Your CCNA certificate is just a piece of paper if you can't explain the 3-way handshake to a 10-year-old. Ouch, right? But it's the brutal truth I've seen play out for thousands of aspiring network engineers. You've got 50+ YouTube tabs open, a stack of certificates, yet the thought of configuring a basic VLAN in an interview makes your stomach drop. That's "Tutorial Hell" – and it's why you're getting ghosted. Certificates prove you *can* learn. But the industry? We're looking for engineers who *understand*. Who can troubleshoot at 3 AM. Who can connect the dots, not just collect them. That confidence? It doesn't come from passively watching. Here's a tiny pivot: Open Packet Tracer (or GNS3, EVE-NG). Configure a simple network. Get it working. Then, deliberately break it. Can you fix it? *That's* where real learning, real confidence, and real skills are built. Stop collecting, start connecting. What's the one concept you've learned from a tutorial that clicked *only* when you tried to implement it yourself? #CCNA #NetworkEngineering #CareerAdvice #TutorialHell #PacketTracer #GraduationGap #TechJobs
theory is not good for a fresher to learn. The best way is practical; the more you practice, the better it is. I hate theory, and there isn’t even a single YouTube channel that explains things properly with real-time examples. They use such difficult technical English that it drains a lot of energy.

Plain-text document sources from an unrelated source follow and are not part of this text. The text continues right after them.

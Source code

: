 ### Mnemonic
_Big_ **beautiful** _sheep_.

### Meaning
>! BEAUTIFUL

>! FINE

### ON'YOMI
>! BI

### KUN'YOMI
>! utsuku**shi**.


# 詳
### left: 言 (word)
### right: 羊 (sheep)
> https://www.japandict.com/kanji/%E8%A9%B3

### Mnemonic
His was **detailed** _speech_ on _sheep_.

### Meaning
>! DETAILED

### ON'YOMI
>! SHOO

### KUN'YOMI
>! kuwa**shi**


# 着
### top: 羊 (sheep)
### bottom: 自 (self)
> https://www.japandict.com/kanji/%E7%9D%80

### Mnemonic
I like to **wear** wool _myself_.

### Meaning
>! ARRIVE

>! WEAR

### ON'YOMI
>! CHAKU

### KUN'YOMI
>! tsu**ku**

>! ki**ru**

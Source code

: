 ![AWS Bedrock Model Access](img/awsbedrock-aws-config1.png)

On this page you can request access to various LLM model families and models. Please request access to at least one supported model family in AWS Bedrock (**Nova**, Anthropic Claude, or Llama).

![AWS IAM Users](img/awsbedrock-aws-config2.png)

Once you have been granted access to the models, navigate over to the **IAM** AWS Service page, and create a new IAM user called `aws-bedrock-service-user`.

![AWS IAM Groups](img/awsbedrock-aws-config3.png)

I don't understand how somebody could pass CCNA without packet tracer or GNS3 or some sort of home lab. I am going for my exam soon and have spent around 200 hours of time in labs, still feel like I have so much to learn!
What's the point of understanding something if don't know how to apply. Still pointless. Why it shouldn't be a 3 step approach then ? Learn it, understand it, be able to apply it 🫡
That piece of paper only teaches you to "think the think", talking the talk requires that you get involved in the community and talk to your peers. Teaching and explaining is not a common skill, though it can and should be developed through mentoring and supervision. This will ease your transition into projects and CCNP level deployments.